Emekliye ayrıldıktan sonra Ali Emiri, kalan hayatını İstanbul`da kitapları arasında geçirdi. Akşamları Divanyolu`ndaki Diyarbakır Kıraathanesine gidiyor, dostları ile sohpet ediyordu. Onun bu sohpetlerini Dr. Muhtar Tevfikoğlu şöyle anlatıyor: ``"Dostları dediğim, öğrencileri, daha doğrusu öğrenci hüviyetine bürünmüş arkadaşları. Ama nasıl öğrenciler? Her biri kendi sahasında tanınmış ilim ve fikir adamı, eser sahibi, kalem erbabları. Sohpet dediğim de bir nevi ders. O yaşlı başlı, kelli felli adamlar öğrenme heyecanı içinde, Emiri`nin etrafını sarmışlar, durmadan bir şeyler soruyorlar. Bazı ilmi meselelerde tereddütlerini gideriyorlar. Bilmedikleri kaynakları öğreniyorlar. Yeni mehazlar elde ediyorlar. Kısacası ondan bir anlamda ders alıyorlardı."`` A.g.e., s. 18
Vefatı
Milletinin kültür mirasının korunmasında böylesine çok büyük hassasiyetler gösteren, her türlü maddi menfaatleri hiç düşünmeden elinin tersiyle iten Ali Emiri Efendi, üç gün süren bir hastalıktan sonra, 23 Ocak 1924`te Fransız hastahanesinde vefat etti. Mezarı, Fatih türbesi avlusundadır.
Divan-ı Lugat-it Türk
Büyük dil bilgini Kaşgarlı Mahmud`un Divan-ı Lugat-it Türk isimli muazzam eseri, 1910`a kadar adı bilinen, fakat kendisi meçhul bir eserdi. Diğer bir deyişle, o zamana değin, eserin sadece adı vardı, fakat kendisi ortada yoktu. Eser, bugün bütün dünyada biliniyor, hakkında kitap, makale yazılıyor ve üzerinde tartışmalar yapılıyorsa, bunu büyük kitap aşığı, ilim ve kültür sevdalısı Ali Emiri Efendi`ye borçluyuz. Ali Emiri Efendi, Abbasi Halifesine sunulmak üzere Bağdat`ta 1072-1074 yıllarında `` Kaşgarlı Mahmud`` tarafından yazılan bu muhteşem eseri, sahaflarda Divan-ı Lugat-it Türk olduğu bilinmeden satılırken, fark etmiş ve satın alarak Türk kültür hayatına kazandırmıştır.Ali Emiri Efendi sahaf Burhan`dan 33 liraya satın aldı. Ancak, Ne sahafın ve ne de eseri satanın onun Divan-ı Lugat it Türk olduğundan haberleri yoktu. Eğer bunun farkına varmış olsalardı, çok daha büyük meblağlara satacakları kesindi. Daha kötüsü, bu eser kitap avcılarının eline geçmiş olsaydı, anında yurt dışına kaçırıp karşılığında bir servet elde etmeleri mümkündü.

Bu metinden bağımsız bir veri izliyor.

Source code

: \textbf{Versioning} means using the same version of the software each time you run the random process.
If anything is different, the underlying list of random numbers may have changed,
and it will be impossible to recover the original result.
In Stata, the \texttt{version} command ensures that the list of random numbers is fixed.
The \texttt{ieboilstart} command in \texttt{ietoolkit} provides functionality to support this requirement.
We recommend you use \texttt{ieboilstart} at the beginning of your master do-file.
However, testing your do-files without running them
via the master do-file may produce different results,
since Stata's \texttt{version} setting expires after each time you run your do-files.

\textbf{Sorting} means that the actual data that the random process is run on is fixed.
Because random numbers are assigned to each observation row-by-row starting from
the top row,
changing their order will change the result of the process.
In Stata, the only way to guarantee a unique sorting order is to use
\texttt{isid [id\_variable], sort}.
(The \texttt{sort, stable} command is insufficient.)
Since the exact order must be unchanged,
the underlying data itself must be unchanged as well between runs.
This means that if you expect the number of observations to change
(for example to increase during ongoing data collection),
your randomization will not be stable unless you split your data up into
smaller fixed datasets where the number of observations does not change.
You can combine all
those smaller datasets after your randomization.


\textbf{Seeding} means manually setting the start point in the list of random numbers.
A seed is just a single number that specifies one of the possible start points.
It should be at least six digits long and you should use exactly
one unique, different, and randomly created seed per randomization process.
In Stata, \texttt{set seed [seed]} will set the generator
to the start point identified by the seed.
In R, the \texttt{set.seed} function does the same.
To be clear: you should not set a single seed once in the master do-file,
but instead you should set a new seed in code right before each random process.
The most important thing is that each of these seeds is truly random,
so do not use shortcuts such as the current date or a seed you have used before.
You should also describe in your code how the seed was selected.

Ali Emiri Efendi böyle bir esere malik olduğu için tarif edilemez bir mutluluk içindeydi. Çünkü, bu kitap Osmanlı ulemasının asırlardır peşinde koştuğu "Divan-ı lügat-it Türk"ün ta kendisiydi. Dünyada bir başka nüshası yoktu.
Ali Emiri Efendi kitabı satın aldığında duyduğu sevincini şu şekilde dile getirir: "Bu kitabı aldım; eve geldim. Yemeği içmeği unuttum... Bu kitabı, sahaf Burhan 33 liraya sattı. Fakat ben bunu birkaç misli ağırlığındaki elmaslara, zümrütlere değişmem."
Büyük bir coşku içinde olana Ali Emiri Efendi kitabını kimseye göstermek istemedi. Hem kitabı kıskanıyor ve hem de kaybolmasından endişe ediyordu. Devrin ünlü simaları Ziya Gökalp ve Fuad Köprülü gibi şahıslar, Ali Emiri Efendi`nin Divan-ı Lugat it Türk bulduğunu işitmiş ve görmek istemişlerse de Ali Emiri Efendi onları kitaba yanaştırmamıştı; Kitabı sadece çok güvendiği Kilisli Rıfat Efendi`ye gösteriyordu.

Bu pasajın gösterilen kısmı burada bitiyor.